** Exercise directions **
From the entries below, please gather each line containing the string "definition".

(Records from a data collection)
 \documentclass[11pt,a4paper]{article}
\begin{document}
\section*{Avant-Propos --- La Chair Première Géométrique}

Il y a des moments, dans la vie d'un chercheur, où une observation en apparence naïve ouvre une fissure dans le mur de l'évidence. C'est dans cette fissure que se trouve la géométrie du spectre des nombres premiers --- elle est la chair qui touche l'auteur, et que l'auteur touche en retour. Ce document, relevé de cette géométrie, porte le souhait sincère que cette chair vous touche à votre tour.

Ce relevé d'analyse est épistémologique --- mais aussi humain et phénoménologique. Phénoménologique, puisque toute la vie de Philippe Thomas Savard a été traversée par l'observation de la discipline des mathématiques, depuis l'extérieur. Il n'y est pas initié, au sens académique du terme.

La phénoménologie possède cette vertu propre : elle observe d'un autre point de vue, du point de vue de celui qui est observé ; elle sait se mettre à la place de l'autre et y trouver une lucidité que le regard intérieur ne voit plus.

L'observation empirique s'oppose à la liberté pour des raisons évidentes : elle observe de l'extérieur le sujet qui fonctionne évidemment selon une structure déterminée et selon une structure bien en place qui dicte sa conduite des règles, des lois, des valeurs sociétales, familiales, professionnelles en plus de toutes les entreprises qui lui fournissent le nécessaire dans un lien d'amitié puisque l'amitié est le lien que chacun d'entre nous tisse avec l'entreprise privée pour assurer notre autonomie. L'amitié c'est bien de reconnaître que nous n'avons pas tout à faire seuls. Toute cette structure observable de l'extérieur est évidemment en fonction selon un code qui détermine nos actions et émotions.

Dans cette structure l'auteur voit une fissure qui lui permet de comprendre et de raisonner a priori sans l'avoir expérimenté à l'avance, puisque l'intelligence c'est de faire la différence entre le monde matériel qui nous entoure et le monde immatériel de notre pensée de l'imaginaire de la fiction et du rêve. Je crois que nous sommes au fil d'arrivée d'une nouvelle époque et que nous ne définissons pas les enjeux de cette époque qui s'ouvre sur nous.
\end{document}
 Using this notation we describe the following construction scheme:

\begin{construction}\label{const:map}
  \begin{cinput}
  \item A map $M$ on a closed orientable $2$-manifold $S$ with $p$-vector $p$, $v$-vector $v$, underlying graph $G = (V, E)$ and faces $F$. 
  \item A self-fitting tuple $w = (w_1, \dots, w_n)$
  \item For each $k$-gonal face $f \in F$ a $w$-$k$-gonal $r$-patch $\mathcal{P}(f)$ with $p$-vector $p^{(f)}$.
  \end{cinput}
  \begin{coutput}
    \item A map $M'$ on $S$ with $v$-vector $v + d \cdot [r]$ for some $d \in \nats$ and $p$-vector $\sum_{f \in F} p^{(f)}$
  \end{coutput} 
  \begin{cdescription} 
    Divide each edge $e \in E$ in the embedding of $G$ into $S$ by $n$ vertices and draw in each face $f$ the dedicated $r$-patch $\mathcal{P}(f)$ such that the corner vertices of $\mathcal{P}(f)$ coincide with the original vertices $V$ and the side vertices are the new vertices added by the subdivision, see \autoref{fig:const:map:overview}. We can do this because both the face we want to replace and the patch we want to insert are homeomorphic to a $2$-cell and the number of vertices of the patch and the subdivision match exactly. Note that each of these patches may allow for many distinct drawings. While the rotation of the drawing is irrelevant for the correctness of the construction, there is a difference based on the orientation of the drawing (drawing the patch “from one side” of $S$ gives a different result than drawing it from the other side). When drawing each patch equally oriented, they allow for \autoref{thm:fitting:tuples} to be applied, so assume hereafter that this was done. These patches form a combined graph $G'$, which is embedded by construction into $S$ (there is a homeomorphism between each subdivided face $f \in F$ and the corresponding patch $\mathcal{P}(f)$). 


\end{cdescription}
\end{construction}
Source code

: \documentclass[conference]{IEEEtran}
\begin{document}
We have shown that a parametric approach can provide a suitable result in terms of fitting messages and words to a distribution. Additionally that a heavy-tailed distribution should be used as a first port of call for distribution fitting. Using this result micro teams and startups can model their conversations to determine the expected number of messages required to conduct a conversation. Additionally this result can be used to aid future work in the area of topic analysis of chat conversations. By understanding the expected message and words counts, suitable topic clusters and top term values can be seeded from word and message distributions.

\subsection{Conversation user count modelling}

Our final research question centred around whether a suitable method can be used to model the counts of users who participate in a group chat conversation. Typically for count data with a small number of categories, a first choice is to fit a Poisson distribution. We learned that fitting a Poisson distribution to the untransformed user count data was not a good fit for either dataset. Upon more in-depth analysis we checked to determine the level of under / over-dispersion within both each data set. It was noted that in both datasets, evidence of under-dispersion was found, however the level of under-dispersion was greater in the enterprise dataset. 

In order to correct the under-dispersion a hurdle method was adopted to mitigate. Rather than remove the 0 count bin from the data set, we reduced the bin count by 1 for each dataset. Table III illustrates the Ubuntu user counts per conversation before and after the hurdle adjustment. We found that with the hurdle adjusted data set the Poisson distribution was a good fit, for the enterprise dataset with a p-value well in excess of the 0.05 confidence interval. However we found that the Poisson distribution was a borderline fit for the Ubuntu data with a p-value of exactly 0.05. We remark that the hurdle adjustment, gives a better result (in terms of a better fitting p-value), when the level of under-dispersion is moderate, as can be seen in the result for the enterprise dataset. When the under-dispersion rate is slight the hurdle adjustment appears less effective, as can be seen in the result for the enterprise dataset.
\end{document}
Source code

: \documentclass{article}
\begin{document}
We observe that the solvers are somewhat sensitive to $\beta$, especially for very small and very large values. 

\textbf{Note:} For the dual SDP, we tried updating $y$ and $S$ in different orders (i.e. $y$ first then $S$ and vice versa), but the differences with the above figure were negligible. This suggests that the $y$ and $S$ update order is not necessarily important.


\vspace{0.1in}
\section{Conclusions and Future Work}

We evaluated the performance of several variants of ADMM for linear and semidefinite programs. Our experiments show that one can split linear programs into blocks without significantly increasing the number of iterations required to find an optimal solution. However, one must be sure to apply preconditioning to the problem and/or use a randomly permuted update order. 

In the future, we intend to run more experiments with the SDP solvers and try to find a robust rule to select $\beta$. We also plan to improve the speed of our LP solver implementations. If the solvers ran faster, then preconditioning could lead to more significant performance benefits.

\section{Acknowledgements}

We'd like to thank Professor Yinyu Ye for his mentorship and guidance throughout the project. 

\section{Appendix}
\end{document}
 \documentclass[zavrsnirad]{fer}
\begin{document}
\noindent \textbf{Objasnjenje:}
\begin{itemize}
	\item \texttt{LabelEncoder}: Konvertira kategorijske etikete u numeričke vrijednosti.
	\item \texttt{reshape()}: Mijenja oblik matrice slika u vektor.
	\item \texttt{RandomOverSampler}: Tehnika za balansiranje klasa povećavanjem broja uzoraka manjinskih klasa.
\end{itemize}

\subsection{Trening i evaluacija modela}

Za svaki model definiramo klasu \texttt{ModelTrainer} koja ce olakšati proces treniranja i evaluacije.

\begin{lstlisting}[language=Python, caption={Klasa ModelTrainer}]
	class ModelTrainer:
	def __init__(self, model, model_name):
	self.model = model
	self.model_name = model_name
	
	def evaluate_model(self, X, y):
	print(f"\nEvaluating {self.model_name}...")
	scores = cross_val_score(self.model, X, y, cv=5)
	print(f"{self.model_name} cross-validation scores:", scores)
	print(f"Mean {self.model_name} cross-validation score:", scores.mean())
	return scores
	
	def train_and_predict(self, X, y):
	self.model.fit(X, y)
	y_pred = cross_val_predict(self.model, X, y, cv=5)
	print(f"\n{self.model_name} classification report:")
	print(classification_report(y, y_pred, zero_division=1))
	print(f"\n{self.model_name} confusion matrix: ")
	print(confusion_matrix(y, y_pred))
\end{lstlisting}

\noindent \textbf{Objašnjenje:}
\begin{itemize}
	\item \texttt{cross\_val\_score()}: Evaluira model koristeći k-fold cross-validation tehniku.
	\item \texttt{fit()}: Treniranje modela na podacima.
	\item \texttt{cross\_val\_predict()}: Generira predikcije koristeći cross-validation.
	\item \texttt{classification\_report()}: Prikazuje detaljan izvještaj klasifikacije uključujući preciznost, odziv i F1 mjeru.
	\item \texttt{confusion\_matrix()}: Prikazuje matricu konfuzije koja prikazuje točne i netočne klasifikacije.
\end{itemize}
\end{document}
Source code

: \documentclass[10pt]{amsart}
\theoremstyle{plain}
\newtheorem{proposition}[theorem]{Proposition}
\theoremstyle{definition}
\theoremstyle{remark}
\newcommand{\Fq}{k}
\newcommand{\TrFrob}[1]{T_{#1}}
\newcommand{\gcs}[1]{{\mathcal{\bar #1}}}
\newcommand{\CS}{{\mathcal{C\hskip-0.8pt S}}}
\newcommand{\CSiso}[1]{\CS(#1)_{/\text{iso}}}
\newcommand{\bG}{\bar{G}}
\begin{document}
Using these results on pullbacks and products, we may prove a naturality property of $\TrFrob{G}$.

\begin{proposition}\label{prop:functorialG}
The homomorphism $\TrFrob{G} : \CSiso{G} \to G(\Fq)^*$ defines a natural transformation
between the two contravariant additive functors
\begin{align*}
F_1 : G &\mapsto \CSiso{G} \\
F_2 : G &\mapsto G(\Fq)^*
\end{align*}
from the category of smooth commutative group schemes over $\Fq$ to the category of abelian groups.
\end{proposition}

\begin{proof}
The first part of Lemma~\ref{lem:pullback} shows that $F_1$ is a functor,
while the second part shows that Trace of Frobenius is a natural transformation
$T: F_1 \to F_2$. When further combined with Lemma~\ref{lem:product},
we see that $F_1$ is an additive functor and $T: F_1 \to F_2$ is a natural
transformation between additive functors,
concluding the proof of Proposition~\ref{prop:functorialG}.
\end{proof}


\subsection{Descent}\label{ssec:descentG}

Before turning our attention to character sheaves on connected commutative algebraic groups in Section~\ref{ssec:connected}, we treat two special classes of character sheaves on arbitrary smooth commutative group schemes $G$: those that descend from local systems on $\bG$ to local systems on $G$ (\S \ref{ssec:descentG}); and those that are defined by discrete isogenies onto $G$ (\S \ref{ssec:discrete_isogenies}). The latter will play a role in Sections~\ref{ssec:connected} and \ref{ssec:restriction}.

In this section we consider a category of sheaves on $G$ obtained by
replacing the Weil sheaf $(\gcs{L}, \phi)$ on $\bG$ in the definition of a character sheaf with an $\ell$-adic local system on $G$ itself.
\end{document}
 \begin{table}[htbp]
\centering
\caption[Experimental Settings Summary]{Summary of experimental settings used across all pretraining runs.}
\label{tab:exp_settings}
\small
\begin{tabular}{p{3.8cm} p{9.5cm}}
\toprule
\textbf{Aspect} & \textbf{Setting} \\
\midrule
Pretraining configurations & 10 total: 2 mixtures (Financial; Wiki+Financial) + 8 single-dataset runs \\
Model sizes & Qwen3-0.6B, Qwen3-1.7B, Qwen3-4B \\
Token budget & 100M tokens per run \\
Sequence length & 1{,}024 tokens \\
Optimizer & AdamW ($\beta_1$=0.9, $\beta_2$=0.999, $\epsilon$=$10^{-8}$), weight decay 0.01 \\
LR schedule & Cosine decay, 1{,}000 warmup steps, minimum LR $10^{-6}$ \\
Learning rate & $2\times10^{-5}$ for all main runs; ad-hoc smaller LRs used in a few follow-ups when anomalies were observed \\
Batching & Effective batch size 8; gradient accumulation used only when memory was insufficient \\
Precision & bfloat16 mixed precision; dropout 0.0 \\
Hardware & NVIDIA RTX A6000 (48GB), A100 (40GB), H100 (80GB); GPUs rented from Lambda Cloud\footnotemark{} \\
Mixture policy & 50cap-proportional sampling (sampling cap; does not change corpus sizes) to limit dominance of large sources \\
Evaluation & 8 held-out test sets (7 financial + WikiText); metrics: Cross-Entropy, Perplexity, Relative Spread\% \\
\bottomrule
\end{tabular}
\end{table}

** Answer section **
\theoremstyle{definition}
replacing the Weil sheaf $(\gcs{L}, \phi)$ on $\bG$ in the definition of a character sheaf with an $\ell$-adic local system on $G$ itself.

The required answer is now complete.